To optimize and reduce various types of latencies, Reflex uses a combination of SDKs and driver optimizations. Depending on the kind of hardware and peripherals you have, there may be an opportunity to shave tens of milliseconds off your system latency.
There are two primary components of Reflex. First is Reflex SDK, a set of APIs meant for game developers to reduce and measure rendering latency. Using the SDK, developers can integrate Reflex directly with their games. This allows latency reductions above and beyond existing driver-only techniques like Nvidia’s Ultra Low Latency Mode.

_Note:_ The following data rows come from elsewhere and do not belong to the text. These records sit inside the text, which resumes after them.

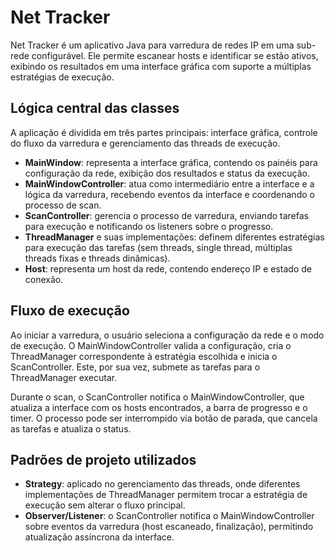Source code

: # Net Tracker

Net Tracker é um aplicativo Java para varredura de redes IP em uma sub-rede configurável. Ele permite escanear hosts e identificar se estão ativos, exibindo os resultados em uma interface gráfica com suporte a múltiplas estratégias de execução.

## Lógica central das classes

A aplicação é dividida em três partes principais: interface gráfica, controle do fluxo da varredura e gerenciamento das threads de execução.

- **MainWindow**: representa a interface gráfica, contendo os painéis para configuração da rede, exibição dos resultados e status da execução.
- **MainWindowController**: atua como intermediário entre a interface e a lógica da varredura, recebendo eventos da interface e coordenando o processo de scan.
- **ScanController**: gerencia o processo de varredura, enviando tarefas para execução e notificando os listeners sobre o progresso.
- **ThreadManager** e suas implementações: definem diferentes estratégias para execução das tarefas (sem threads, single thread, múltiplas threads fixas e threads dinâmicas).
- **Host**: representa um host da rede, contendo endereço IP e estado de conexão.

## Fluxo de execução

Ao iniciar a varredura, o usuário seleciona a configuração da rede e o modo de execução. O MainWindowController valida a configuração, cria o ThreadManager correspondente à estratégia escolhida e inicia o ScanController. Este, por sua vez, submete as tarefas para o ThreadManager executar.

Durante o scan, o ScanController notifica o MainWindowController, que atualiza a interface com os hosts encontrados, a barra de progresso e o timer. O processo pode ser interrompido via botão de parada, que cancela as tarefas e atualiza o status.

## Padrões de projeto utilizados

- **Strategy**: aplicado no gerenciamento das threads, onde diferentes implementações de ThreadManager permitem trocar a estratégia de execução sem alterar o fluxo principal.
- **Observer/Listener**: o ScanController notifica o MainWindowController sobre eventos da varredura (host escaneado, finalização), permitindo atualização assíncrona da interface.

The second one is Reflex Latency Analyzer, which, as the name suggests, is a system latency measurement tool. It is currently available on new 360Hz G-Sync Esports displays from Acer, Alienware, ASUS, and MSI, as well as esports peripherals from ASUS, Logitech, Razer, and SteelSeries. This tech can detect clicks coming from your mouse and then measure the time it takes for the resulting pixels to change on the screen.